三番目の叔父は、外を歩いているときに野犬に足を噛まれ、血を押し出しておきなさい、という呑気な祖母をよそに、父がすぐに病院に連れて行って注射をしたので助かったという。叔父からでも父からでもなく、祖母からよくその話しを聞いた。息子の命取りとなるところだった事態に、ぼんやりしていた自分をおかしそうに笑った。
「あのときマスミがいなかったらどうなってたか、わたしったら」
野犬狩りのような野蛮な仕事を請け負わされていたのは、どのようなひとたちだったのだろう、保健所の職員か日雇いの作業員か。

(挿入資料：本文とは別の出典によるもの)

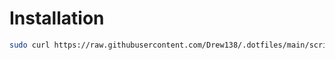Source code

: # Installation

```bash
sudo curl https://raw.githubusercontent.com/Drew138/.dotfiles/main/scripts/install.sh | bash
```
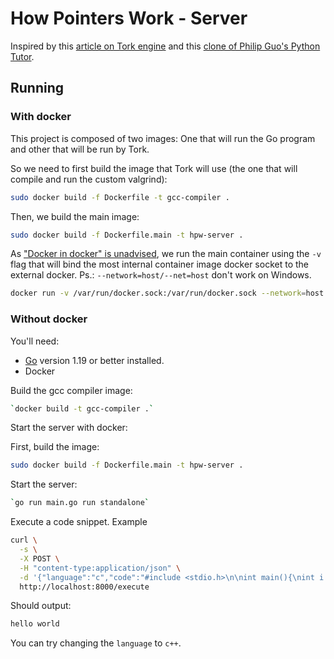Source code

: # How Pointers Work - Server

Inspired by this [article on Tork engine](https://dev.to/acoh3n/lets-build-a-code-execution-engine-4kgi) and this [clone of Philip Guo's Python Tutor](https://github.com/meghaagr13/CTutor). 



## Running

### With docker

This project is composed of two images: One that will run the Go program and other that will be run by Tork.

So we need to first build the image that Tork will use (the one that will compile and run the custom valgrind):

```bash
sudo docker build -f Dockerfile -t gcc-compiler .
```

Then, we build the main image:
```bash
sudo docker build -f Dockerfile.main -t hpw-server .
```

As ["Docker in docker" is unadvised](https://jpetazzo.github.io/2015/09/03/do-not-use-docker-in-docker-for-ci/), we run the main container using the `-v` flag that will bind the most internal container image docker socket to the external docker. Ps.: `--network=host/--net=host` don't work on Windows.

```bash
docker run -v /var/run/docker.sock:/var/run/docker.sock --network=host -it hpw-server
```

### Without docker



You'll need:

- [Go](https://golang.org/) version 1.19 or better installed.
- Docker

Build the gcc compiler image:

```bash
`docker build -t gcc-compiler .`
```


Start the server with docker:

First, build the image:
```bash
sudo docker build -f Dockerfile.main -t hpw-server .
```




Start the server:

```bash
`go run main.go run standalone`
```

Execute a code snippet. Example

```bash
curl \
  -s \
  -X POST \
  -H "content-type:application/json" \
  -d '{"language":"c","code":"#include <stdio.h>\n\nint main(){\nint i = 23;\nint *k = &i;\nreturn 0;\n}"}' \
  http://localhost:8000/execute
```

Should output:

```bash
hello world
```

You can try changing the `language` to `c++`.


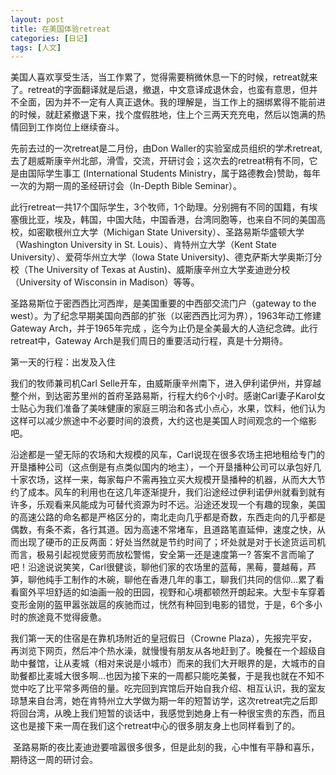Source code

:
 ```yaml
---
layout: post
title: 在美国体验retreat
categories: [日记]
tags: [人文]
---
```

<p style="text-align: left">美国人喜欢享受生活，当工作累了，觉得需要稍微休息一下的时候，retreat就来了。retreat的字面翻译就是后退，撤退，中文意译成退休会，也蛮有意思，但并不全面，因为并不一定有人真正退休。我的理解是，当工作上的捆绑累得不能前进的时候，就赶紧撤退下来，找个度假胜地，住上个三两天充充电，然后以饱满的热情回到工作岗位上继续奋斗。</p>
<p style="text-align: left">先前去过的一次retreat是二月份，由Don Waller的实验室成员组织的学术retreat,去了趟威斯康辛州北部，滑雪，交流，开研讨会；这次去的retreat稍有不同，它是由国际学生事工 (International Students Ministry，属于路德教会)赞助，每年一次的为期一周的圣经研讨会（In-Depth Bible Seminar）。</p>
<p style="text-align: left">此行retreat一共17个国际学生，3个牧师，1个助理。分别拥有不同的国籍，有埃塞俄比亚，埃及，韩国，中国大陆，中国香港，台湾同胞等，也来自不同的美国高校，如密歇根州立大学（Michigan State University）、圣路易斯华盛顿大学（Washington University in St. Louis）、肯特州立大学（Kent State University）、爱荷华州立大学（Iowa State University)、德克萨斯大学奥斯汀分校（The University of Texas at Austin)、威斯康辛州立大学麦迪逊分校（University of Wisconsin in Madison）等等。</p>
<p style="text-align: left">圣路易斯位于密西西比河西岸，是美国重要的中西部交流门户（gateway to the west）。为了纪念早期美国向西部的扩张（以密西西比河为界），1963年动工修建Gateway Arch，并于1965年完成 ，迄今为止仍是全美最大的人造纪念碑。此行retreat中，Gateway Arch是我们周日的重要活动行程，真是十分期待。</p>
<p style="text-align: left">第一天的行程：出发及入住</p>
<p style="text-align: left">我们的牧师兼司机Carl Selle开车，由威斯康辛州南下，进入伊利诺伊州，并穿越整个州，到达密苏里州的首府圣路易斯，行程大约6个小时。感谢Carl妻子Karol女士贴心为我们准备了美味健康的家庭三明治和各式小点心，水果，饮料，他们认为这样可以减少旅途中不必要时间的浪费，大约这也是美国人时间观念的一个缩影吧。</p>
<p style="text-align: left">沿途都是一望无际的农场和大规模的风车，Carl说现在很多农场主把地租给专门的开垦播种公司（这点倒是有点类似国内的地主），一个开垦播种公司可以承包好几十家农场，这样一来，每家每户不需再独立买大规模开垦播种的机器，从而大大节约了成本。风车的利用也在这几年逐渐提升，我们沿途经过伊利诺伊州就看到就有许多，乐观看来风能成为可替代资源为时不远。沿途还发现一个有趣的现象，美国的高速公路的命名都是严格区分的，南北走向几乎都是奇数，东西走向的几乎都是偶数，有条不紊，各行其道。因为高速不常堵车，且道路笔直延伸，速度之快，从而出现了硬币的正反两面：好处当然就是节约时间了；坏处就是对于长途货运司机而言，极易引起视觉疲劳而放松警惕，安全第一还是速度第一? 答案不言而喻了吧！沿途说说笑笑，Carl很健谈，聊他们家的农场里的蓝莓，黑莓，蔓越莓，芦笋，聊他纯手工制作的木碗，聊他在香港几年的事工，聊我们共同的信仰...累了看看窗外平坦舒适的如油画一般的田园，视野和心境都顿然开朗起来。大型卡车穿着变形金刚的盔甲嚣张跋扈的疾驰而过，恍然有种回到电影的错觉，于是，6个多小时的旅途竟不觉得疲惫。</p>
<p style="text-align: left">我们第一天的住宿是在靠机场附近的皇冠假日（Crowne Plaza），先报完平安，再浏览下网页，然后冲个热水澡，就慢慢有朋友从各地赶到了。晚餐在一个超级自助中餐馆，让从麦城（相对来说是小城市）而来的我们大开眼界的是，大城市的自助餐都比麦城大很多啊...也因为接下来的一周都只能吃美餐，于是我也就在不知不觉中吃了比平常多两倍的量。吃完回到宾馆后开始自我介绍、相互认识，我的室友琼慧来自台湾，她在肯特州立大学做为期一年的短暂访学，这次retreat完之后即将回台湾，从晚上我们短暂的谈话中，我感觉到她身上有一种很宝贵的东西，而且这也是接下来一周在我们这个retreat中心的很多朋友身上也同样看到了的。</p>
 圣路易斯的夜比麦迪逊要喧嚣很多很多，但是此刻的我，心中惟有平静和喜乐，期待这一周的研讨会。

&nbsp;

&nbsp;

<!--more-->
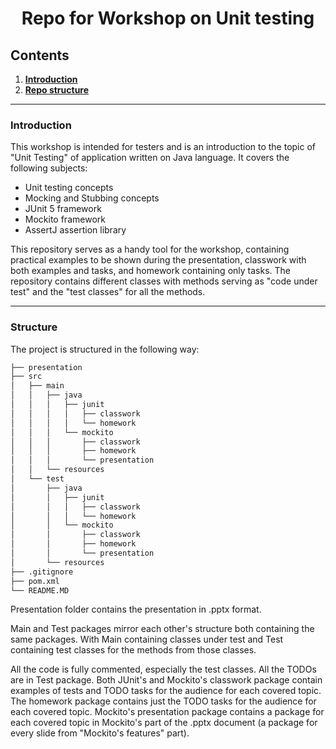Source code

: # <center>Repo for Workshop on Unit testing</center>

## Contents

1. <b>[Introduction](#introduction)
2. [Repo structure](#structure)</b>

---

### Introduction

This workshop is intended for testers and is an introduction to the topic of "Unit Testing"
of application written on Java language. 
It covers the following subjects:
- Unit testing concepts
- Mocking and Stubbing concepts
- JUnit 5 framework
- Mockito framework
- AssertJ assertion library

This repository serves as a handy tool for the workshop, containing practical examples 
to be shown during the presentation, classwork with both examples and tasks, and homework
 containing only tasks. The repository contains different classes with methods serving as 
"code under test" and the "test classes" for all the methods.

---

### Structure

The project is structured in the following way:
```markdown
├── presentation
├── src
│   ├── main
│   │   ├── java
│   │   │   ├── junit
│   │   │   │   ├── classwork
│   │   │   │   └── homework
│   │   │   └── mockito
│   │   │       ├── classwork
│   │   │       ├── homework
│   │   │       └── presentation
│   │   └── resources
│   └── test
│       ├── java
│       │   ├── junit
│       │   │   ├── classwork
│       │   │   └── homework
│       │   └── mockito
│       │       ├── classwork
│       │       ├── homework
│       │       └── presentation
│       └── resources
├── .gitignore
├── pom.xml
└── README.MD
```
Presentation folder contains the presentation in .pptx format.

Main and Test packages mirror each other's structure both containing the same packages. 
With Main containing classes under test and Test containing test classes for the methods
from those classes.

All the code is fully commented, especially the test classes.
All the TODOs are in Test package.
Both JUnit's and Mockito's classwork package contain examples of tests and TODO tasks for
the audience for each covered topic.
The homework package contains just the TODO tasks for the audience for each covered topic.
Mockito's presentation package contains a package for each covered topic in Mockito's part
of the .pptx document (a package for every slide from "Mockito's features" part).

まるい針金で作った輪を野犬の首にひっかけて犬を引っ張って、何頭も車に積みこむ。
キャンキャンいう犬の悲鳴と唸り声、そして作業着を着た男たちの怒声がそれを上回る異様な騒がしさに路上が一変した。
雨が降っていたのか、水しぶきが濛々と煙るなか、濡れた作業員と野犬たちの光景。
ねずみいろ一色の。
ジョニーは、いつのまにかやってきて、いつのまにかいなくなった。